What you have to do:
Where the records below begin, start copying, and stop after the line that contains "i razlozi nastanka"; reproduce every line exactly but omit pictures.
========
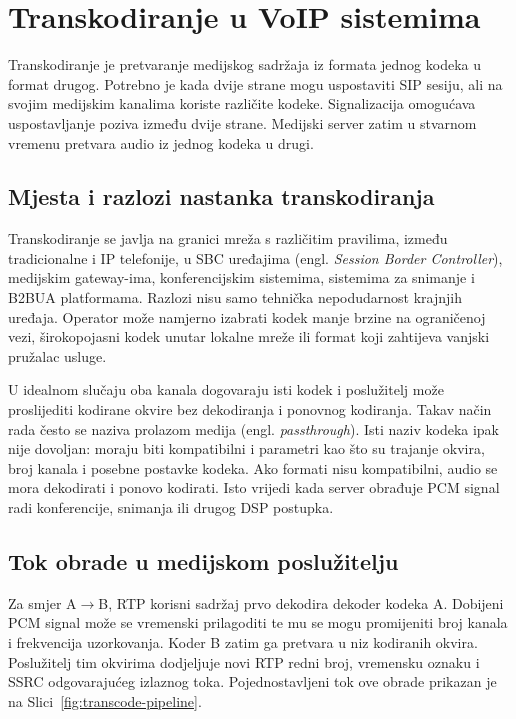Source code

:\chapter{Transkodiranje u VoIP sistemima}
\label{ch:transkodiranje}

Transkodiranje je pretvaranje medijskog sadržaja iz formata jednog kodeka u format drugog. Potrebno je kada dvije strane mogu uspostaviti SIP sesiju, ali na svojim medijskim kanalima koriste različite kodeke. Signalizacija omogućava uspostavljanje poziva između dvije strane. Medijski server zatim u stvarnom vremenu pretvara audio iz jednog kodeka u drugi.

\section{Mjesta i razlozi nastanka transkodiranja}

Transkodiranje se javlja na granici mreža s različitim pravilima, između tradicionalne i IP telefonije, u SBC uređajima (engl. \emph{Session Border Controller}), medijskim gateway-ima, konferencijskim sistemima, sistemima za snimanje i B2BUA platformama. Razlozi nisu samo tehnička nepodudarnost krajnjih uređaja. Operator može namjerno izabrati kodek manje brzine na ograničenoj vezi, širokopojasni kodek unutar lokalne mreže ili format koji zahtijeva vanjski pružalac usluge.

U idealnom slučaju oba kanala dogovaraju isti kodek i poslužitelj može proslijediti kodirane okvire bez dekodiranja i ponovnog kodiranja. Takav način rada često se naziva prolazom medija (engl. \emph{passthrough}). Isti naziv kodeka ipak nije dovoljan: moraju biti kompatibilni i parametri kao što su trajanje okvira, broj kanala i posebne postavke kodeka. Ako formati nisu kompatibilni, audio se mora dekodirati i ponovo kodirati. Isto vrijedi kada server obrađuje PCM signal radi konferencije, snimanja ili drugog DSP postupka.

\section{Tok obrade u medijskom poslužitelju}

Za smjer A$\rightarrow$B, RTP korisni sadržaj prvo dekodira dekoder kodeka A. Dobijeni PCM signal može se vremenski prilagoditi te mu se mogu promijeniti broj kanala i frekvencija uzorkovanja. Koder B zatim ga pretvara u niz kodiranih okvira. Poslužitelj tim okvirima dodjeljuje novi RTP redni broj, vremensku oznaku i SSRC odgovarajućeg izlaznog toka. Pojednostavljeni tok ove obrade prikazan je na Slici~\ref{fig:transcode-pipeline}.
========
Solution for this task:
Source code

:\chapter{Transkodiranje u VoIP sistemima}
\label{ch:transkodiranje}

Transkodiranje je pretvaranje medijskog sadržaja iz formata jednog kodeka u format drugog. Potrebno je kada dvije strane mogu uspostaviti SIP sesiju, ali na svojim medijskim kanalima koriste različite kodeke. Signalizacija omogućava uspostavljanje poziva između dvije strane. Medijski server zatim u stvarnom vremenu pretvara audio iz jednog kodeka u drugi.

\section{Mjesta i razlozi nastanka transkodiranja}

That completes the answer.